VRChat’s technical pitfalls distract from the relationships We Met would much rather us focus on. During a party scene, I liked witnessing the revelry, the bunnies and hot girls coming together as one, but I was put off by the hands phasing through glasses of beer. I laughed during IsYourBoi’s wedding, when her avatar’s time and space-defying breasts bounced worriedly as she walked down the aisle.

I found myself forming more questions about VR as I watched instead of being satisfied with We Met’s cheery answers. Lovingly, Hunting prescribes what French sociologist Jean Baudrillard described in Simulacra and Simulation about Disneyland to VRChat, “what draws the crowds is undoubtedly much more the social microcosm, the miniaturized and religious reveling in real America, in its delights and drawbacks.”

But VRChat is not yet deserving of what Baudrillard calls the “hyperreal,” the moment when Disneyland becomes more vibrant and serious than the beige world that made it. The glitches, immortalised now in this movie and the YouTube and Twitch footage that predates it, tells us that VRChat is still, in many ways, an infant reality.

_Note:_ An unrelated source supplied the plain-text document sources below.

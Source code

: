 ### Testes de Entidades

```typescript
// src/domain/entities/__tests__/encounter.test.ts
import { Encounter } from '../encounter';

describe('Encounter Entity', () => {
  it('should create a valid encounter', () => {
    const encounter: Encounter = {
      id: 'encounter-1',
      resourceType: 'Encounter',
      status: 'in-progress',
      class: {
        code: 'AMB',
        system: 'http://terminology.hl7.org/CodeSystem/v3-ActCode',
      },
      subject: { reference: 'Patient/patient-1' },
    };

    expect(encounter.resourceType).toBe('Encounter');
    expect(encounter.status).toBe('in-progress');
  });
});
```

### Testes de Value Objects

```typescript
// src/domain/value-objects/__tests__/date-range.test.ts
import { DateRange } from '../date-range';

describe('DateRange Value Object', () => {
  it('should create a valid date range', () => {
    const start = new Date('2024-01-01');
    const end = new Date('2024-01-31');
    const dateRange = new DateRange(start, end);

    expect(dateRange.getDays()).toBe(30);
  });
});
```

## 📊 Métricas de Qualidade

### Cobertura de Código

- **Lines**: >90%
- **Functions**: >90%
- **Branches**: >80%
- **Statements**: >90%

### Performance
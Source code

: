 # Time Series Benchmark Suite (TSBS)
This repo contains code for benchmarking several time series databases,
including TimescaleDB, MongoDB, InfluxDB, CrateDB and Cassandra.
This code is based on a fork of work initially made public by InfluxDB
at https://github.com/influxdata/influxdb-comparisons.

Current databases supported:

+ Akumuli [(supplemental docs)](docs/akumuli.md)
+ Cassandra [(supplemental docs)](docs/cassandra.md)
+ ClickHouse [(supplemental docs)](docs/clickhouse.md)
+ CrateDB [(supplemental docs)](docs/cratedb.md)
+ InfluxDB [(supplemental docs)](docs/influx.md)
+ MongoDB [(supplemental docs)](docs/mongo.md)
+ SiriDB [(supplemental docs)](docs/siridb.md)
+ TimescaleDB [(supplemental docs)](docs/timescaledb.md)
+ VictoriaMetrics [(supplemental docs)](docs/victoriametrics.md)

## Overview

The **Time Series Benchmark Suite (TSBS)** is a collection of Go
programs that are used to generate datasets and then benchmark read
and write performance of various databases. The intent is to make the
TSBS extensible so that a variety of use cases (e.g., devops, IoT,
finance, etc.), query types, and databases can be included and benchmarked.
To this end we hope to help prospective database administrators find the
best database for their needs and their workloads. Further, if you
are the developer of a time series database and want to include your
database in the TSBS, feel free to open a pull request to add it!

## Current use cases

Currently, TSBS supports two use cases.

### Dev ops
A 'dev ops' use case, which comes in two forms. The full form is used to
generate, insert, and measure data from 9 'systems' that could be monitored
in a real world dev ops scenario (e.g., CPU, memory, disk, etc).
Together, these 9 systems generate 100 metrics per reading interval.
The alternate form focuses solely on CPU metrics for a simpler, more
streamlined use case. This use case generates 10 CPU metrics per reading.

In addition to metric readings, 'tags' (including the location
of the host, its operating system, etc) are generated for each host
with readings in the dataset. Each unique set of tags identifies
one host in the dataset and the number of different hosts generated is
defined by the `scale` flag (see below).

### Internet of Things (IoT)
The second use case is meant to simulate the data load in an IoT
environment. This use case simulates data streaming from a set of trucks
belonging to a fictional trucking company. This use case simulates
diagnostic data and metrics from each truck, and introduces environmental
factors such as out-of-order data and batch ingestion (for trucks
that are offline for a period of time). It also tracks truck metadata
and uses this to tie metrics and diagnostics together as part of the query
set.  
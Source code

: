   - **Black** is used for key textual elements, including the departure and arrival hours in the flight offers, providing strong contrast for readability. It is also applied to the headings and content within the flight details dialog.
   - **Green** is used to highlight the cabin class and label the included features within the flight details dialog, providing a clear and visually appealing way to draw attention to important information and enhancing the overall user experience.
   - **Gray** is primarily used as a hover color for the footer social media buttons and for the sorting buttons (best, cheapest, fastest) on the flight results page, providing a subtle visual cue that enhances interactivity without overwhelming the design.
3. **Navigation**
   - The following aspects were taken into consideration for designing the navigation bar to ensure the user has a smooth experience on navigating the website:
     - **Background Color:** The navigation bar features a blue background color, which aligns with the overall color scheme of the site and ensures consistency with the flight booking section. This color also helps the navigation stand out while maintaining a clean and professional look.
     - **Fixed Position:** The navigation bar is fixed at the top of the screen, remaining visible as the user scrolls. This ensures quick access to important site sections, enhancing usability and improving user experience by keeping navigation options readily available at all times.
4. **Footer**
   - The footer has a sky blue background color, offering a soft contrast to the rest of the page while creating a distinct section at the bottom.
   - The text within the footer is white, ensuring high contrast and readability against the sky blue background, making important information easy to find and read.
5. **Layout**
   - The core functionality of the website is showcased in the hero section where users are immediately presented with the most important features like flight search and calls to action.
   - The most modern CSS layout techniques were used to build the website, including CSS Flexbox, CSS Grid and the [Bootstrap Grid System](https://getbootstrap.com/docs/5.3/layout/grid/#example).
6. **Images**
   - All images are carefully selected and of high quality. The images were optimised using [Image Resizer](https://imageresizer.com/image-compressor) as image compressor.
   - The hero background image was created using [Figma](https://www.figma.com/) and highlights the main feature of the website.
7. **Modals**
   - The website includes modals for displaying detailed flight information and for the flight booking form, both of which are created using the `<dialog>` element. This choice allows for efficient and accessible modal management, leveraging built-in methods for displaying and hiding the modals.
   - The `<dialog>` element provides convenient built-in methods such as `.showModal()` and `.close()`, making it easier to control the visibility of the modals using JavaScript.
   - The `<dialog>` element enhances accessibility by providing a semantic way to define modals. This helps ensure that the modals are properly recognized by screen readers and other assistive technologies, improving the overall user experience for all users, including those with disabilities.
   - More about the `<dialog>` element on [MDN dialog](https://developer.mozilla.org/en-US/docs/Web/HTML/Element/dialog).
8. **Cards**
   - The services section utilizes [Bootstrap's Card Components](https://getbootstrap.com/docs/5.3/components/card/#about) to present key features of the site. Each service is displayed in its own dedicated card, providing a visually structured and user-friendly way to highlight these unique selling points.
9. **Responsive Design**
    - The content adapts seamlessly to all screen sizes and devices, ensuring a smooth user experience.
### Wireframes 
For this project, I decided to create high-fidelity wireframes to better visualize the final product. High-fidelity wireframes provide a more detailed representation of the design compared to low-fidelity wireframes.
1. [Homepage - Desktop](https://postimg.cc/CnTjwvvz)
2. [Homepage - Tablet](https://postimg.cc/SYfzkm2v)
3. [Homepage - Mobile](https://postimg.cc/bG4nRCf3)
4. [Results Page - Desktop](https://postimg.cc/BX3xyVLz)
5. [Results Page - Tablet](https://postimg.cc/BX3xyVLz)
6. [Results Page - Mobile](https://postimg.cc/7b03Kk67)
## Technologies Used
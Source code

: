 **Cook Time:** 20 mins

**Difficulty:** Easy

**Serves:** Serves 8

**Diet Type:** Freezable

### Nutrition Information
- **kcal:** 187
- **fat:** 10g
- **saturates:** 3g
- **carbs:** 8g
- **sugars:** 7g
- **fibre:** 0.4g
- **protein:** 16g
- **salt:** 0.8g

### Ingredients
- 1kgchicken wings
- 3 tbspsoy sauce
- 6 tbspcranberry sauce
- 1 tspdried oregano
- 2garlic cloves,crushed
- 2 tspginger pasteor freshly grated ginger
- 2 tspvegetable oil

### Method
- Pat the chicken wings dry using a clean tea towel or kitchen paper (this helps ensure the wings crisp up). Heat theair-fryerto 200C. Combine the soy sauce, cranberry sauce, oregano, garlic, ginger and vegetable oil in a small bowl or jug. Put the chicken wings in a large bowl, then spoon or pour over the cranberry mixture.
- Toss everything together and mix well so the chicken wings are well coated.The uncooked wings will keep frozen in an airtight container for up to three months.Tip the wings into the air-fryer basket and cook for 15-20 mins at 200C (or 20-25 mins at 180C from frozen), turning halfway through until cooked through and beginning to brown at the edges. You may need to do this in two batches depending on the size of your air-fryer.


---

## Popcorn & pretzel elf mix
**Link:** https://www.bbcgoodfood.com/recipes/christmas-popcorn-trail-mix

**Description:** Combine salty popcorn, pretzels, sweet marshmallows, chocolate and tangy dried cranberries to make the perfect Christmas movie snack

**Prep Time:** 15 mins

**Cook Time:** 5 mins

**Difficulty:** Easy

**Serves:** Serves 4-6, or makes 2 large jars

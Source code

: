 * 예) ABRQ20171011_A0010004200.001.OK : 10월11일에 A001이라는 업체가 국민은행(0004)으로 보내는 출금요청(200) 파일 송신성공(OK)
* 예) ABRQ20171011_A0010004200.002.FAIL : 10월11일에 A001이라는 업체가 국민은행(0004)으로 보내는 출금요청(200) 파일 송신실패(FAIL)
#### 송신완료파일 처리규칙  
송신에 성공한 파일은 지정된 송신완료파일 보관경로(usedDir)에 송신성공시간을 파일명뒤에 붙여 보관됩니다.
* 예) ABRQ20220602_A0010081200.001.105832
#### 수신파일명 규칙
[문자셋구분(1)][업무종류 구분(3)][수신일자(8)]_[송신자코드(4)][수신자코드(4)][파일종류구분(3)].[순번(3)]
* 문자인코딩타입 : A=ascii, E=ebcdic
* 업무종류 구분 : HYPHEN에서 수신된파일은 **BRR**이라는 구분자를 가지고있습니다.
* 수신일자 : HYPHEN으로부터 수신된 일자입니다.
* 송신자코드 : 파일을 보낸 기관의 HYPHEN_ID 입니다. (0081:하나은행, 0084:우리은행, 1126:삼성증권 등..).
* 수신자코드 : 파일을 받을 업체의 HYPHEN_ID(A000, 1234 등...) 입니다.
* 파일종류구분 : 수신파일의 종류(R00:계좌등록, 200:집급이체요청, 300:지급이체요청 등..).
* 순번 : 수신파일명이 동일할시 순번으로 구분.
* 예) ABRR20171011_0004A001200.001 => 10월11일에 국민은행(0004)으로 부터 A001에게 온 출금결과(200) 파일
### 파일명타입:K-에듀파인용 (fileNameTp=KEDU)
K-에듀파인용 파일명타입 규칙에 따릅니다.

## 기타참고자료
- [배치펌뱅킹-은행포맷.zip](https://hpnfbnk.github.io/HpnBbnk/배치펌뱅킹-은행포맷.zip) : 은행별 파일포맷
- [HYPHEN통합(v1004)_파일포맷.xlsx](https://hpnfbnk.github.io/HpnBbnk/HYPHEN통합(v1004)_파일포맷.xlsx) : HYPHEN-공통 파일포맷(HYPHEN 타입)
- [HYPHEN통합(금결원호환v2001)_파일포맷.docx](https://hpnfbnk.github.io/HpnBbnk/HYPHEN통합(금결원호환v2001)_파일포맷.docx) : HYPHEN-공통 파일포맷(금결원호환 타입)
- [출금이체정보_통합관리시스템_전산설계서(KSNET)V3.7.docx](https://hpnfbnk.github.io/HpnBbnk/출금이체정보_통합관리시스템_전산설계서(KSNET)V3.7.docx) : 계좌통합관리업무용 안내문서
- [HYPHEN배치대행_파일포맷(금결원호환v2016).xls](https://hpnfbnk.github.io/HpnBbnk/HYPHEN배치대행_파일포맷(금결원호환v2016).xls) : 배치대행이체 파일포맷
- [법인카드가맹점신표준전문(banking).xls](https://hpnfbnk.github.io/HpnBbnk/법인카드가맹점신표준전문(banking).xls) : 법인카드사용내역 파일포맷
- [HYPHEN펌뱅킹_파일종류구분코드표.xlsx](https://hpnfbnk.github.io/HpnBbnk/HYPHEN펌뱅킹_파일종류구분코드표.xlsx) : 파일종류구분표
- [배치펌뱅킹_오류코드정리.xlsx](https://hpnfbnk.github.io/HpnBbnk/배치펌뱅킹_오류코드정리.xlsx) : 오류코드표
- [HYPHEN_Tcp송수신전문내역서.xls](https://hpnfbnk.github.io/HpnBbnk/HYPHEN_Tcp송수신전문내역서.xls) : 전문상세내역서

It’s also spotted with teenage shenanigans and racists, which a general population might not know, but those familiar with VRChat will feel missing from the documentary. Hunting never touches VRChat’s uglier, laggier bits, nor does he explore if VR could change a person’s real life and relationships for the worse. There’s no acknowledgement that all the copyright stuff that makes VRChat so “freeing” is constantly under threat, and likely to disappear if the metaverse truly takes off. And it doesn’t escape me that, in a game where your avatar can be anything you cook up, the most popular one is a light-skinned, big-bosomed anime girl. I want to know more about all of that. At present, our burgeoning glitchy “metaverse” doesn’t supersede reality — it borrows and hides from it. But We Met insists with a well-meaning smile that we are in the future, and the future is uncomplicated.

It is amazing and sometimes even beautiful to watch Hunting’s cast sway to Perfume Genius and nuzzle their flickering faces together. I can’t ignore, either, that the documentary is historic — it legitimises virtual worlds by filming entirely in one. It’s clear that Hunting takes video games refreshingly seriously, but we’re still wading in the virtual world’s impact on our lives when we should be diving in.